Data extracts →
● ● ● ● ●

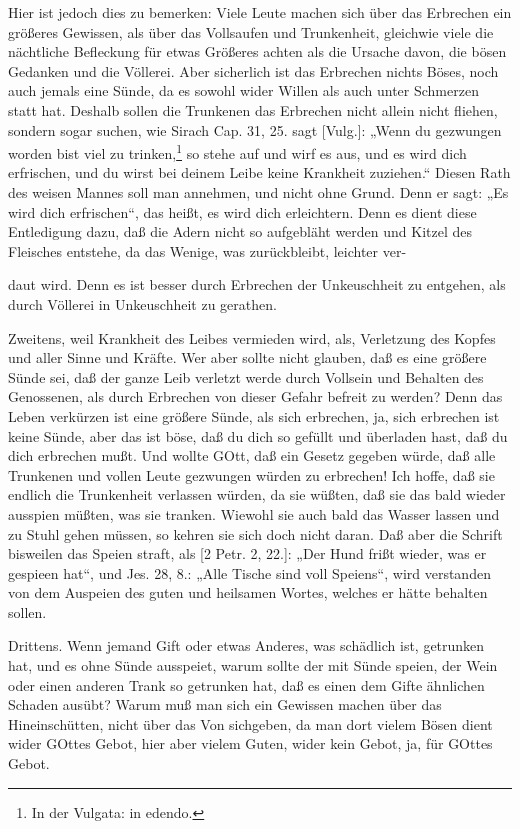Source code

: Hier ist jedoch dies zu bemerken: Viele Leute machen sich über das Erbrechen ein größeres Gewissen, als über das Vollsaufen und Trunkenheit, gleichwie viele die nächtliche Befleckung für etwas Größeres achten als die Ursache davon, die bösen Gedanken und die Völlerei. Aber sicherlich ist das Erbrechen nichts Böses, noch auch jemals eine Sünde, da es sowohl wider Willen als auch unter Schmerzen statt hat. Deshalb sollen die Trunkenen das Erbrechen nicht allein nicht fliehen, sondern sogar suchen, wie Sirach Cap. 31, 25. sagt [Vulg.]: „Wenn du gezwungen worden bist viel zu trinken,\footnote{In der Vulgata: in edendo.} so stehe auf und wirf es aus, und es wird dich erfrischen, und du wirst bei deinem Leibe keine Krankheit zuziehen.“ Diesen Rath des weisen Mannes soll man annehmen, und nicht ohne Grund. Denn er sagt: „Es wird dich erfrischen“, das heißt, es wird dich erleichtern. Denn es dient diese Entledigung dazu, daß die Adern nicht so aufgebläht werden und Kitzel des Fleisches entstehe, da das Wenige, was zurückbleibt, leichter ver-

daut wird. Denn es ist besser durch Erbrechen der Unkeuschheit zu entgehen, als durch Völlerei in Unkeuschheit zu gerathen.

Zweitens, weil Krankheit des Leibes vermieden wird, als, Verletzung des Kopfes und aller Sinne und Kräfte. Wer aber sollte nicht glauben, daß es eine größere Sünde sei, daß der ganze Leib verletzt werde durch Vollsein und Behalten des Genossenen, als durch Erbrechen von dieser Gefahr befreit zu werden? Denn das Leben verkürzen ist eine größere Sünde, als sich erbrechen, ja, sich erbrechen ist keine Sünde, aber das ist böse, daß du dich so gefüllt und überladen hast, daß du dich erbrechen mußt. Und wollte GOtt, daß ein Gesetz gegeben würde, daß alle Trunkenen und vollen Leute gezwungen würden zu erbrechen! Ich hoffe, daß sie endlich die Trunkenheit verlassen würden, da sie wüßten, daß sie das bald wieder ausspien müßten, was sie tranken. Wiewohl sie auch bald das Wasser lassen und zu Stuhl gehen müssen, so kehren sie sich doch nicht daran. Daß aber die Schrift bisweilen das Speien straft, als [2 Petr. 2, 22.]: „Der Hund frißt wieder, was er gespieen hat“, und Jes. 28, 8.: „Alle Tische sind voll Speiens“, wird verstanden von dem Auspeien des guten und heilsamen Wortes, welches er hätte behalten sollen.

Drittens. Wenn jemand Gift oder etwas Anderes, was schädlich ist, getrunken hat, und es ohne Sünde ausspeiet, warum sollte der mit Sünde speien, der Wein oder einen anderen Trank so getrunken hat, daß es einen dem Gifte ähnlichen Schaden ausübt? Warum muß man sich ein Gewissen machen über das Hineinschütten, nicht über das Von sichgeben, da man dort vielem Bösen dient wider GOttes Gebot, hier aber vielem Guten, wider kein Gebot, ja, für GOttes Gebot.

● ● ● ● ●

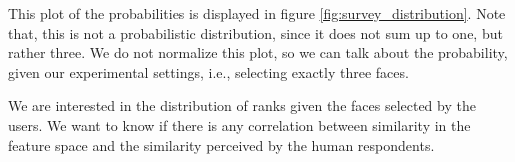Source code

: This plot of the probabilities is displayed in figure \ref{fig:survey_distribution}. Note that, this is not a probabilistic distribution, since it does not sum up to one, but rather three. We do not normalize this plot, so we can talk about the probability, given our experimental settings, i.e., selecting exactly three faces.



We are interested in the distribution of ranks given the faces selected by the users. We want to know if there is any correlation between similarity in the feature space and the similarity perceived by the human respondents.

● ● ● ● ●

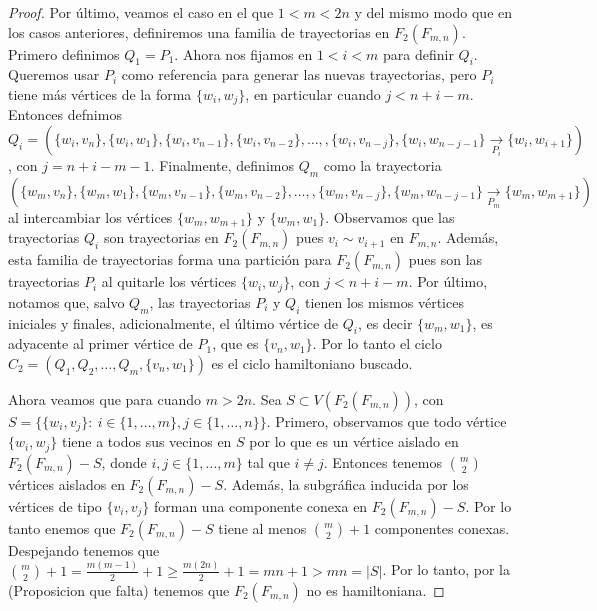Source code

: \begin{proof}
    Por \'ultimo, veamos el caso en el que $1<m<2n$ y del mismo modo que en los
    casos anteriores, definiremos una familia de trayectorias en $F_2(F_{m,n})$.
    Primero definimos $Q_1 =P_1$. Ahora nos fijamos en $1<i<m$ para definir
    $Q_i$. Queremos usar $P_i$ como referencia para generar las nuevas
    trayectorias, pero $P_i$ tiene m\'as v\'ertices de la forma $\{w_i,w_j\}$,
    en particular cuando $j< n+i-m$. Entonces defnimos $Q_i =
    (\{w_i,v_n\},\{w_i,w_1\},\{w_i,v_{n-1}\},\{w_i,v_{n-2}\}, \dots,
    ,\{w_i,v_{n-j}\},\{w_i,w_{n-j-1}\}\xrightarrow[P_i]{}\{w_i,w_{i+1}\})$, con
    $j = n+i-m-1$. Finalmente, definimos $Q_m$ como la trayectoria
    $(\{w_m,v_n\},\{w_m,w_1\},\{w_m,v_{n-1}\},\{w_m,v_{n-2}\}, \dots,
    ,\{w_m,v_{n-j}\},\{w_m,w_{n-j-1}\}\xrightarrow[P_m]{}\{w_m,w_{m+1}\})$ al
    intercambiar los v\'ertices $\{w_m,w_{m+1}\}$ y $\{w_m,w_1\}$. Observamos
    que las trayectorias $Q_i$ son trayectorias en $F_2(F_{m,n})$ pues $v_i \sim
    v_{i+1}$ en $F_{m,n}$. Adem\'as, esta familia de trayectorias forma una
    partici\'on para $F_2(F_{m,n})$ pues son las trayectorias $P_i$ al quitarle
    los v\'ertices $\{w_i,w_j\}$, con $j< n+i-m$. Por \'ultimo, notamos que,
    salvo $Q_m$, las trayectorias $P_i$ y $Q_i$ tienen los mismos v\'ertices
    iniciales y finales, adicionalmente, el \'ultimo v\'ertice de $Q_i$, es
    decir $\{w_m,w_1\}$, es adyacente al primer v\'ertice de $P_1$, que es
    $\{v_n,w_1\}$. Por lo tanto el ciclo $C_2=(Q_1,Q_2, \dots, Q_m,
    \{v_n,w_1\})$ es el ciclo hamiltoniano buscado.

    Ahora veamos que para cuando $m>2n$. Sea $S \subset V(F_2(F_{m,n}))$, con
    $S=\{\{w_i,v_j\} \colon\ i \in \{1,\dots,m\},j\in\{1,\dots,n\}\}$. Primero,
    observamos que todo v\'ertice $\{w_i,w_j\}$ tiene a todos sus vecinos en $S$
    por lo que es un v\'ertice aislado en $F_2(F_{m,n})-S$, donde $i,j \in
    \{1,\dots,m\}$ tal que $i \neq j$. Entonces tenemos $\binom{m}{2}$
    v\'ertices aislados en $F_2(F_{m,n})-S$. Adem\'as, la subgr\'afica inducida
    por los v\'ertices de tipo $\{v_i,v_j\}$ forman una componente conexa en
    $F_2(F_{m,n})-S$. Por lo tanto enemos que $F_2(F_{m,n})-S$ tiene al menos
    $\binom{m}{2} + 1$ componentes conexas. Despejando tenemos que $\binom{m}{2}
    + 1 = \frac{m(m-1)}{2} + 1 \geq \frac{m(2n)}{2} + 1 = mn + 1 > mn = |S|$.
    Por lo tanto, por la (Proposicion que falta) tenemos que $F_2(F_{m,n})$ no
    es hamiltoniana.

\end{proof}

● ● ● ● ●

The lines above from the one with "exactly three faces." through the one with "We are interested" are to be duplicated exactly, ends included, with nothing added.

: This plot of the probabilities is displayed in figure \ref{fig:survey_distribution}. Note that, this is not a probabilistic distribution, since it does not sum up to one, but rather three. We do not normalize this plot, so we can talk about the probability, given our experimental settings, i.e., selecting exactly three faces.



We are interested in the distribution of ranks given the faces selected by the users. We want to know if there is any correlation between similarity in the feature space and the similarity perceived by the human respondents.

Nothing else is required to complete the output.